═══ Provided entries

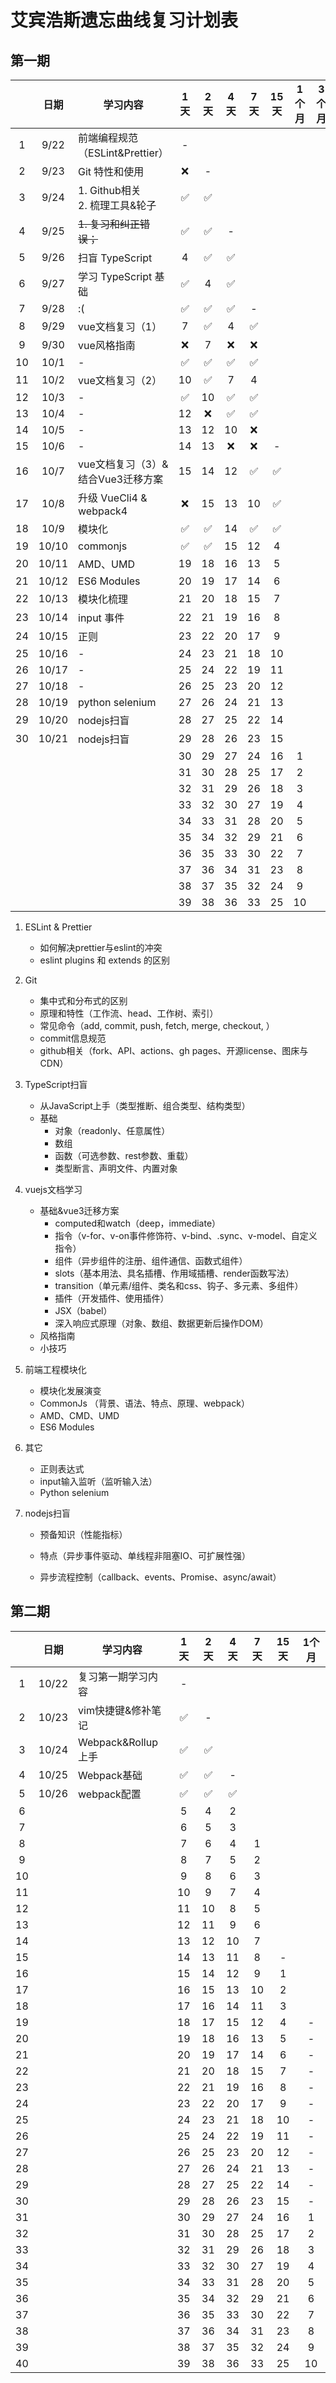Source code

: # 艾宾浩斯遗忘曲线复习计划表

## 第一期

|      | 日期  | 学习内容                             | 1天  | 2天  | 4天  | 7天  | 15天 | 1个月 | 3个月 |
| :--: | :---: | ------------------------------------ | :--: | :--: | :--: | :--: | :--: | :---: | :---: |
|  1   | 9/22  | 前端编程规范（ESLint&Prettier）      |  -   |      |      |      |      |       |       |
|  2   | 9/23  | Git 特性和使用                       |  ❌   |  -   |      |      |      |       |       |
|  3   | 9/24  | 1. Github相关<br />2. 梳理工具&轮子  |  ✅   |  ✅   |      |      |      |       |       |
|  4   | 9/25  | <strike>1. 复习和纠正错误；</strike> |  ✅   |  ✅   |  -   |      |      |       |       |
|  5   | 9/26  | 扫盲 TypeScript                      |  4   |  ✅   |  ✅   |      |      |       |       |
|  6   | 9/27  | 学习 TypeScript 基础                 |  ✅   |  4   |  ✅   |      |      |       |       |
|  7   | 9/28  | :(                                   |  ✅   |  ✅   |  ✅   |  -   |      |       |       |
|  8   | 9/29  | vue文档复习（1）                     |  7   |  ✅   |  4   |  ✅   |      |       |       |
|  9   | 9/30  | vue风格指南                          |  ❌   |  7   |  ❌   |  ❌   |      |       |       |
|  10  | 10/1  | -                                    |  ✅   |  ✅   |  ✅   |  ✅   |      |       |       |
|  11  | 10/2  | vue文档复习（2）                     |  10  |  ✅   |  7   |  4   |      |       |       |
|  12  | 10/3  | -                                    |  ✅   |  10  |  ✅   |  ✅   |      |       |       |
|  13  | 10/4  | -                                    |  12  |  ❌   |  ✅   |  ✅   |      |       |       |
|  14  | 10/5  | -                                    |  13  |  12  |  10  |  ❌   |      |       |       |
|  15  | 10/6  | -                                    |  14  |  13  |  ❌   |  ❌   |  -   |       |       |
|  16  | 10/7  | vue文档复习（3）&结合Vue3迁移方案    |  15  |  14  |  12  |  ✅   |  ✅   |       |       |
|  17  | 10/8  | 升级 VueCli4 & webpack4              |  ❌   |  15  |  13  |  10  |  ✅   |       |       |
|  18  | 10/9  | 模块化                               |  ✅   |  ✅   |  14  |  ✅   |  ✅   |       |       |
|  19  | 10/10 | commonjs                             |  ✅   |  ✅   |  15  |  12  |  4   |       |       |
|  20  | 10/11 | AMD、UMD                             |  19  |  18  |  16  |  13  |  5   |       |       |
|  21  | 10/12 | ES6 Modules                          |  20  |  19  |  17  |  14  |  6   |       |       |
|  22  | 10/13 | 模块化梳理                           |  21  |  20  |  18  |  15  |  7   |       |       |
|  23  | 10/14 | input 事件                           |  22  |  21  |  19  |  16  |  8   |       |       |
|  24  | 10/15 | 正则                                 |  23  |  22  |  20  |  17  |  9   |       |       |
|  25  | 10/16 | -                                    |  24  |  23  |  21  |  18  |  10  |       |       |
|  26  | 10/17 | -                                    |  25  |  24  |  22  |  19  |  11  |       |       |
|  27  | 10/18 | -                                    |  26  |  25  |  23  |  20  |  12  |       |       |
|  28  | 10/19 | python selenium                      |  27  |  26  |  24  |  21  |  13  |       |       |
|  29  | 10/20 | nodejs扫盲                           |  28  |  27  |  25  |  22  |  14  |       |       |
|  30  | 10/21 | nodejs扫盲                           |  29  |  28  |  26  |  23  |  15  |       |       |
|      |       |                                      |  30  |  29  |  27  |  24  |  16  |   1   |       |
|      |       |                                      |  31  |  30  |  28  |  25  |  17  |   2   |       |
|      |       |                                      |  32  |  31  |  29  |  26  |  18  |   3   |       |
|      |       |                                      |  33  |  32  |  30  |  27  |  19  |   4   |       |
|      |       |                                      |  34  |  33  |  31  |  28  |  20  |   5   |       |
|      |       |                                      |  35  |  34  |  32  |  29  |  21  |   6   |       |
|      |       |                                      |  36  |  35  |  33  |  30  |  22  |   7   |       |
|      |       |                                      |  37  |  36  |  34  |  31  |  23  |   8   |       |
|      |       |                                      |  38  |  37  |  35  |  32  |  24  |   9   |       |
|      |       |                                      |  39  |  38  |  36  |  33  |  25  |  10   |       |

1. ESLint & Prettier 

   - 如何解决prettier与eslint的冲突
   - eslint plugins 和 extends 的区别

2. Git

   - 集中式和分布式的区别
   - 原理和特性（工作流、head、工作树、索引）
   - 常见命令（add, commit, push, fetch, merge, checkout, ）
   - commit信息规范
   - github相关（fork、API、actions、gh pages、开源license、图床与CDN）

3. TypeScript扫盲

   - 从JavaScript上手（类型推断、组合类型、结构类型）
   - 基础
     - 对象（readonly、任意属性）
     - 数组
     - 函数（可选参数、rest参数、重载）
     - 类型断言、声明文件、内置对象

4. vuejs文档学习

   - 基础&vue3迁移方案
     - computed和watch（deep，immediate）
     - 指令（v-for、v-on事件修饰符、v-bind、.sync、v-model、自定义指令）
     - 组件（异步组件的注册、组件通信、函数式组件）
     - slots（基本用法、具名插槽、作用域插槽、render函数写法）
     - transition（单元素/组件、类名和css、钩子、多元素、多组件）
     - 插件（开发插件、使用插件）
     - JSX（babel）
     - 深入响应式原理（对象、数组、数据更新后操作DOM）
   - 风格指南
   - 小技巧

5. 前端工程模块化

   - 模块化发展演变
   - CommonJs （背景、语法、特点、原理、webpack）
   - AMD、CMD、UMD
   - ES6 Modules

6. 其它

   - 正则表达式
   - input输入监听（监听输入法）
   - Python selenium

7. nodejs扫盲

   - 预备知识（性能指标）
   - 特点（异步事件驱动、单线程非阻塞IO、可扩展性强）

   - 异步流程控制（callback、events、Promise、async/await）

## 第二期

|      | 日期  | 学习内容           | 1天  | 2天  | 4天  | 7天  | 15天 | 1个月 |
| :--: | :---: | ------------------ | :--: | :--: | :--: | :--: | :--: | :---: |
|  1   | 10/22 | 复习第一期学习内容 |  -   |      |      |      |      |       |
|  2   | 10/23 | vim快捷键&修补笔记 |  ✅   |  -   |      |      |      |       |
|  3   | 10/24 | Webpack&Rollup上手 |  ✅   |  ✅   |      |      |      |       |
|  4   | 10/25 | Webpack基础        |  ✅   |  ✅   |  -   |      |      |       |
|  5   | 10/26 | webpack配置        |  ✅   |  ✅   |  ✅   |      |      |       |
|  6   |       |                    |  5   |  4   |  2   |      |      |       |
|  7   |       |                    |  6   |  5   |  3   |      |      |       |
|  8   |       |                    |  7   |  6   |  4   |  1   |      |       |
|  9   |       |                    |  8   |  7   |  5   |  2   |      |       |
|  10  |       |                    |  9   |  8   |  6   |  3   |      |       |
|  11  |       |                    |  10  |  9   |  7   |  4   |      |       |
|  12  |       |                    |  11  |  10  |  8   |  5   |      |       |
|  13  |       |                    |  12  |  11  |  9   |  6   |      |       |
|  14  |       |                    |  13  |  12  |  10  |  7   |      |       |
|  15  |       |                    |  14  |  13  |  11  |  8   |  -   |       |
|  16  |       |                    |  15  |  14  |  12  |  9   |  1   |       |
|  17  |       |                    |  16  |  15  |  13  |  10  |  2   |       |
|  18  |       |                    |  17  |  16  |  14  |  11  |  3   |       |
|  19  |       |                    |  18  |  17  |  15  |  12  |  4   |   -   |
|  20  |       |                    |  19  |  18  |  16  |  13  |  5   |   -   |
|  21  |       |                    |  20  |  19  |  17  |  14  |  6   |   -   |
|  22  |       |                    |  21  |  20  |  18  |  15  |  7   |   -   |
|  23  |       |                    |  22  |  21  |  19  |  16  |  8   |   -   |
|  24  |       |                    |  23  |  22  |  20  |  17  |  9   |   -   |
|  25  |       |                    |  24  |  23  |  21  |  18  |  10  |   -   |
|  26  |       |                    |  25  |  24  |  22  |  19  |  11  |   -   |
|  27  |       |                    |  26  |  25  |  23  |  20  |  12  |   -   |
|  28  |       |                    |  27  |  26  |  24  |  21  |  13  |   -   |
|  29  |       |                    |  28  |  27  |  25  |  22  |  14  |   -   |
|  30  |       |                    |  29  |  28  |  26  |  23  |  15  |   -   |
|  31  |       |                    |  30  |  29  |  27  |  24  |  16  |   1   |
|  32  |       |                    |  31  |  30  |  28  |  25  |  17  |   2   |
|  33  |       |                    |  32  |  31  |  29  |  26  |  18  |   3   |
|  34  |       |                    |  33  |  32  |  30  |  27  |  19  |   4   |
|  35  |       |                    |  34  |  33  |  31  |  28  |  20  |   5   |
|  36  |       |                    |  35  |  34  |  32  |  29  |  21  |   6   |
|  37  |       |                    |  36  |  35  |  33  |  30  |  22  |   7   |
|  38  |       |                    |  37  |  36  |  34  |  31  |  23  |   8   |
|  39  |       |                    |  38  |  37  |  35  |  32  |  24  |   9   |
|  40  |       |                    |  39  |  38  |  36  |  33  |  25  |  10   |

══════

- **Exercise objective**
Please quote exactly the run of lines that starts the entries and ends at the line containing "学习 TypeScript 基础", leaving out every picture.

- **Completed exercise**
Source code

: # 艾宾浩斯遗忘曲线复习计划表

## 第一期

|      | 日期  | 学习内容                             | 1天  | 2天  | 4天  | 7天  | 15天 | 1个月 | 3个月 |
| :--: | :---: | ------------------------------------ | :--: | :--: | :--: | :--: | :--: | :---: | :---: |
|  1   | 9/22  | 前端编程规范（ESLint&Prettier）      |  -   |      |      |      |      |       |       |
|  2   | 9/23  | Git 特性和使用                       |  ❌   |  -   |      |      |      |       |       |
|  3   | 9/24  | 1. Github相关<br />2. 梳理工具&轮子  |  ✅   |  ✅   |      |      |      |       |       |
|  4   | 9/25  | <strike>1. 复习和纠正错误；</strike> |  ✅   |  ✅   |  -   |      |      |       |       |
|  5   | 9/26  | 扫盲 TypeScript                      |  4   |  ✅   |  ✅   |      |      |       |       |
|  6   | 9/27  | 学习 TypeScript 基础                 |  ✅   |  4   |  ✅   |      |      |       |       |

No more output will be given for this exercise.